# Data for the task
.....

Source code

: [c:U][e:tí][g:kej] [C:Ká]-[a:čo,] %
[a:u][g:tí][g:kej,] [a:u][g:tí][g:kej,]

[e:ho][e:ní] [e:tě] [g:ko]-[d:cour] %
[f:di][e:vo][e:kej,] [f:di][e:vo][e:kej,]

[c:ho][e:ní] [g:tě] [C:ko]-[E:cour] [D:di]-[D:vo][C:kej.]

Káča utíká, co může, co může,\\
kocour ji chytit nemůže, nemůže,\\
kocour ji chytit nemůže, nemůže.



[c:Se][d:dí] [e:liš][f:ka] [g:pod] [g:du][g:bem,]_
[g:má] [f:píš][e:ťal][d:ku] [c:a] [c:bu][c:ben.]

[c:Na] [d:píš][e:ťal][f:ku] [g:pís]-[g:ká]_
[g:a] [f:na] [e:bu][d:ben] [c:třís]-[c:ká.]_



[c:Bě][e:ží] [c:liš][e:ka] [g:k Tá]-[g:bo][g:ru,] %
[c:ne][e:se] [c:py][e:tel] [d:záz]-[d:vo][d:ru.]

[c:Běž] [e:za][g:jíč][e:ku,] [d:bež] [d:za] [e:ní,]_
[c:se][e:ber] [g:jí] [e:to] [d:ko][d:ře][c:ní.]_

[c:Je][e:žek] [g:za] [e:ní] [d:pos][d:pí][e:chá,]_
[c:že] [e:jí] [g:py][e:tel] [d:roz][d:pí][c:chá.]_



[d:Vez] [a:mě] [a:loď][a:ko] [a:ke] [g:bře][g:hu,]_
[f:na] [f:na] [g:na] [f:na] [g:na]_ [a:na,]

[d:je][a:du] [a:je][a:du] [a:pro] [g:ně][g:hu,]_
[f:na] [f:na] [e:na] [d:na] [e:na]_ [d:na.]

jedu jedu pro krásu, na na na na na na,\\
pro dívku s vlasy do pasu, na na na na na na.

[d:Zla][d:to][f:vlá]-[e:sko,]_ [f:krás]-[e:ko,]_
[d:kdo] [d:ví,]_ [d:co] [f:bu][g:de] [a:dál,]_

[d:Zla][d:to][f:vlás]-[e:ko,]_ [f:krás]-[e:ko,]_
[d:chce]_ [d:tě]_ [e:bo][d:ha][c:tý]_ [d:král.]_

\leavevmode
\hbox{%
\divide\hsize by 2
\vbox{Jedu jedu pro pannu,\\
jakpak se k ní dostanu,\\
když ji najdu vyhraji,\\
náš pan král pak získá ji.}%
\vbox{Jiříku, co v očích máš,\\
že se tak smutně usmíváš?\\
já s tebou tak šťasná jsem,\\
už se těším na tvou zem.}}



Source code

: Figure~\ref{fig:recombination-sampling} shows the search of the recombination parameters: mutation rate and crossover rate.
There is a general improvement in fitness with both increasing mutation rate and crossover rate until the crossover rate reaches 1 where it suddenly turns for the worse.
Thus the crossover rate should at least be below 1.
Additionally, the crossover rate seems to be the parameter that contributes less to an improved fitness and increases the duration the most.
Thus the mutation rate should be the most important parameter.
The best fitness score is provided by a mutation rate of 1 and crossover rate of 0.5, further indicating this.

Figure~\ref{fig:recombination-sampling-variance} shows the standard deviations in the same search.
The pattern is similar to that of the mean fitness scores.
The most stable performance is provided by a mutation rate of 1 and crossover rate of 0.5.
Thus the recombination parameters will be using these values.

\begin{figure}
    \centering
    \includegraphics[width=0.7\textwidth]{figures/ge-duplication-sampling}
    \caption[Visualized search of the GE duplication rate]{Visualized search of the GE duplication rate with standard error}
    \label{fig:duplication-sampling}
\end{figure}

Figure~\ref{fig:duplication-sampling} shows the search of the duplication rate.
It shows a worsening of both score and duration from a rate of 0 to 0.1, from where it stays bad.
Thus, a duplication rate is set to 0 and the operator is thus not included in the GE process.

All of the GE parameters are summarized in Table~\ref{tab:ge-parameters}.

.....

# Directions for this task
All of the records above need to be copied exactly.

# Written response
Source code

: [c:U][e:tí][g:kej] [C:Ká]-[a:čo,] %
[a:u][g:tí][g:kej,] [a:u][g:tí][g:kej,]

[e:ho][e:ní] [e:tě] [g:ko]-[d:cour] %
[f:di][e:vo][e:kej,] [f:di][e:vo][e:kej,]

[c:ho][e:ní] [g:tě] [C:ko]-[E:cour] [D:di]-[D:vo][C:kej.]

Káča utíká, co může, co může,\\
kocour ji chytit nemůže, nemůže,\\
kocour ji chytit nemůže, nemůže.



[c:Se][d:dí] [e:liš][f:ka] [g:pod] [g:du][g:bem,]_
[g:má] [f:píš][e:ťal][d:ku] [c:a] [c:bu][c:ben.]

[c:Na] [d:píš][e:ťal][f:ku] [g:pís]-[g:ká]_
[g:a] [f:na] [e:bu][d:ben] [c:třís]-[c:ká.]_



[c:Bě][e:ží] [c:liš][e:ka] [g:k Tá]-[g:bo][g:ru,] %
[c:ne][e:se] [c:py][e:tel] [d:záz]-[d:vo][d:ru.]

[c:Běž] [e:za][g:jíč][e:ku,] [d:bež] [d:za] [e:ní,]_
[c:se][e:ber] [g:jí] [e:to] [d:ko][d:ře][c:ní.]_

[c:Je][e:žek] [g:za] [e:ní] [d:pos][d:pí][e:chá,]_
[c:že] [e:jí] [g:py][e:tel] [d:roz][d:pí][c:chá.]_



[d:Vez] [a:mě] [a:loď][a:ko] [a:ke] [g:bře][g:hu,]_
[f:na] [f:na] [g:na] [f:na] [g:na]_ [a:na,]

[d:je][a:du] [a:je][a:du] [a:pro] [g:ně][g:hu,]_
[f:na] [f:na] [e:na] [d:na] [e:na]_ [d:na.]

jedu jedu pro krásu, na na na na na na,\\
pro dívku s vlasy do pasu, na na na na na na.

[d:Zla][d:to][f:vlá]-[e:sko,]_ [f:krás]-[e:ko,]_
[d:kdo] [d:ví,]_ [d:co] [f:bu][g:de] [a:dál,]_

[d:Zla][d:to][f:vlás]-[e:ko,]_ [f:krás]-[e:ko,]_
[d:chce]_ [d:tě]_ [e:bo][d:ha][c:tý]_ [d:král.]_

\leavevmode
\hbox{%
\divide\hsize by 2
\vbox{Jedu jedu pro pannu,\\
jakpak se k ní dostanu,\\
když ji najdu vyhraji,\\
náš pan král pak získá ji.}%
\vbox{Jiříku, co v očích máš,\\
že se tak smutně usmíváš?\\
já s tebou tak šťasná jsem,\\
už se těším na tvou zem.}}



Source code

: Figure~\ref{fig:recombination-sampling} shows the search of the recombination parameters: mutation rate and crossover rate.
There is a general improvement in fitness with both increasing mutation rate and crossover rate until the crossover rate reaches 1 where it suddenly turns for the worse.
Thus the crossover rate should at least be below 1.
Additionally, the crossover rate seems to be the parameter that contributes less to an improved fitness and increases the duration the most.
Thus the mutation rate should be the most important parameter.
The best fitness score is provided by a mutation rate of 1 and crossover rate of 0.5, further indicating this.

Figure~\ref{fig:recombination-sampling-variance} shows the standard deviations in the same search.
The pattern is similar to that of the mean fitness scores.
The most stable performance is provided by a mutation rate of 1 and crossover rate of 0.5.
Thus the recombination parameters will be using these values.

\begin{figure}
    \centering
    \includegraphics[width=0.7\textwidth]{figures/ge-duplication-sampling}
    \caption[Visualized search of the GE duplication rate]{Visualized search of the GE duplication rate with standard error}
    \label{fig:duplication-sampling}
\end{figure}

Figure~\ref{fig:duplication-sampling} shows the search of the duplication rate.
It shows a worsening of both score and duration from a rate of 0 to 0.1, from where it stays bad.
Thus, a duplication rate is set to 0 and the operator is thus not included in the GE process.

All of the GE parameters are summarized in Table~\ref{tab:ge-parameters}.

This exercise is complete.